The first question which occurs to me is this: what was the purpose of this international effort? What were the authors trying to achieve? Was it:
- To catalogue available assemblers?
- To compare available assemblers?
- To develop best practice?
- To develop a set of guidelines? i.e. which assembler should I use on my data?
- To compare assembly metrics?
- To develop better assembly metrics?
I would encourage the authors to fully and clearly state the aims of the project; having read the manuscript, it still remains unclear what exactly the expected outcomes were, and whether they have been achieved.
The structure of the manuscript is complex. We have several factors at play here:
- 3 species
- 43 assemblies
- 10 different metrics
- Contigs vs scaffolds
I found the manuscript quite difficult to read, and a more logical structure might be:
- Define the different requirements one might have of an assembly (e.g. longest scaffolds; most genes in contigs etc)

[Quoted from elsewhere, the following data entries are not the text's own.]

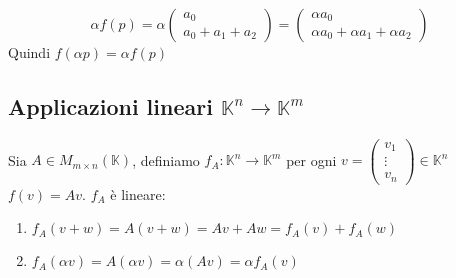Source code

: \documentclass[a4paper]{article}
\theoremstyle{break}
\theoremstyle{break}
\theoremstyle{break}
\theoremstyle{break}
\begin{document}
\begin{example}
\begin{enumerate}
      \vspace{1em}
      \[
      \alpha f(p) = \alpha \begin{pmatrix} 
        a_0 \\
        a_0 + a_1 + a_2
      \end{pmatrix} 
      =
      \begin{pmatrix} 
        \alpha a_0\\
        \alpha a_0 + \alpha a_1 + \alpha a_2
      \end{pmatrix} 
      \] 
      Quindi \( f(\alpha p) = \alpha f(p) \) 
  \end{enumerate}
\end{example}

\subsection{Applicazioni lineari \texorpdfstring{\( \mathbb{K}^n \to \mathbb{K}^m \)}{K\^n -> K\^m}}
\label{7.2}
Sia \( A \in  M_{m \times n}(\mathbb{K}) \), definiamo \( f_A: \mathbb{K}^n \to \mathbb{K}^m \) 
per ogni \( v = \begin{pmatrix} 
  v_1\\
  \vdots\\
  v_n
\end{pmatrix} \in \mathbb{K}^n\) \( f(v) = Av \). \( f_A \) è lineare:
\begin{enumerate}
  \item \( f_A(v+w) = A(v+w) = Av + Aw = f_A(v) + f_A(w) \) 

  \item \( f_A(\alpha v) = A(\alpha v) = \alpha(Av) = \alpha f_A(v) \) 
\end{enumerate}
\end{document}
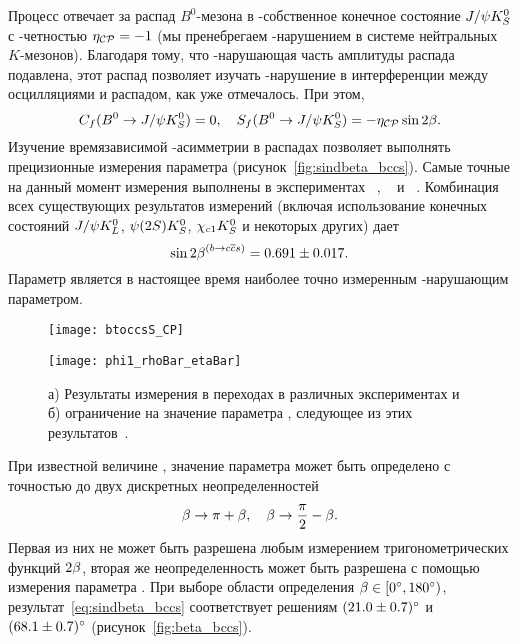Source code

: Процесс \btoccs отвечает за распад $B^0$-мезона в \cpconj-собственное конечное состояние $J/\psi K_S^0$ с \cpconj-четностью $\eta_{\mathcal{CP}} = -1$ (мы пренебрегаем \cpconj-нарушением в системе нейтральных $K$-мезонов).  Благодаря тому, что \cpconj-нарушающая часть амплитуды распада \bjpsiks подавлена, этот распад позволяет изучать \cpconj-нарушение в интерференции между осцилляциями и распадом, как уже отмечалось.  При этом,
\begin{equation}\label{eq:acp_bccs}
 C_f(B^0\to J/\psi K_S^0) = 0,\quad S_f(B^0\to J/\psi K_S^0) = -\eta_\mathcal{CP}\sin{2\ensuremath{\beta}}.
\end{equation}
Изучение времязависимой \cpconj-асимметрии в распадах \bjpsiks позволяет выполнять прецизионные измерения параметра \sindbeta (рисунок~\ref{fig:sindbeta_bccs}).  Самые точные на данный момент измерения выполнены в экспериментах \belle~\cite{belle_sinbeta}, \babar~\cite{babar_sinbeta} и \lhcb~\cite{lhcb_sinbeta}.  Комбинация всех существующих результатов измерений (включая использование конечных состояний $J/\psi K_L^0$, $\psi(2S)K_S^0$, $\chi_{c1}K_S^0$ и некоторых других) дает~\cite{hfag} 
\begin{equation}\label{eq:sindbeta_bccs}
 \sin{2\ensuremath{\beta}}^{(b\to c\overline{c}s)} = 0.691 \pm 0.017.
\end{equation}
Параметр \sindbeta является в настоящее время наиболее точно измеренным \cpconj-нарушающим параметром.

\begin{figure}[htb]
\begin{minipage}[b]{0.5\textwidth}
 \centering
 \texttt{[image: btoccsS\_CP]}
 \subcaption{}
 \label{fig:sindbeta_bccs}
\end{minipage}
\begin{minipage}[b]{0.5\textwidth}
 \centering
 \texttt{[image: phi1\_rhoBar\_etaBar]}
 \subcaption{}
 \label{fig:beta_bccs}
\end{minipage}
 \caption{а) Результаты измерения \sindbeta в переходах \btoccs в различных экспериментах и б) ограничение на значение параметра \pphi, следующее из этих результатов~\cite{hfag}.}
 \label{fig:sinbeta}
\end{figure}

При известной величине \sindbeta, значение параметра \pphi может быть определено с точностью до двух дискретных неопределенностей
\begin{equation}
 \beta \to \pi + \beta,\quad \beta \to \frac{\pi}{2} - \beta.
\end{equation}
Первая из них не может быть разрешена любым измерением тригонометрических функций $2\beta$, вторая же неопределенность может быть разрешена с помощью измерения параметра \cosdbeta.  При выборе области определения $\beta\in[0^{\circ},180^{\circ})$, результат~\eqref{eq:sindbeta_bccs} соответствует решениям $(21.0\pm0.7)^{\circ}$ и $(68.1\pm0.7)^{\circ}$ (рисунок~\ref{fig:beta_bccs}).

- Define (and justify) the metric chosen to answer each question from (1)
- For each question/metric…
- For each species…
- For both contig and scaffold assemblies….
- Compare the performance of each assembler
I would have liked to have seen consistently separate analyses of “contig” and “scaffold” assemblies. For example, the “presence of core genes” analysis is performed only on scaffolds; other analyses separate contigs from scaffolds. The latter is important – for example, as a reader, I would want to know if e.g. a given assembler is brilliant at producing contigs but awful at scaffolding.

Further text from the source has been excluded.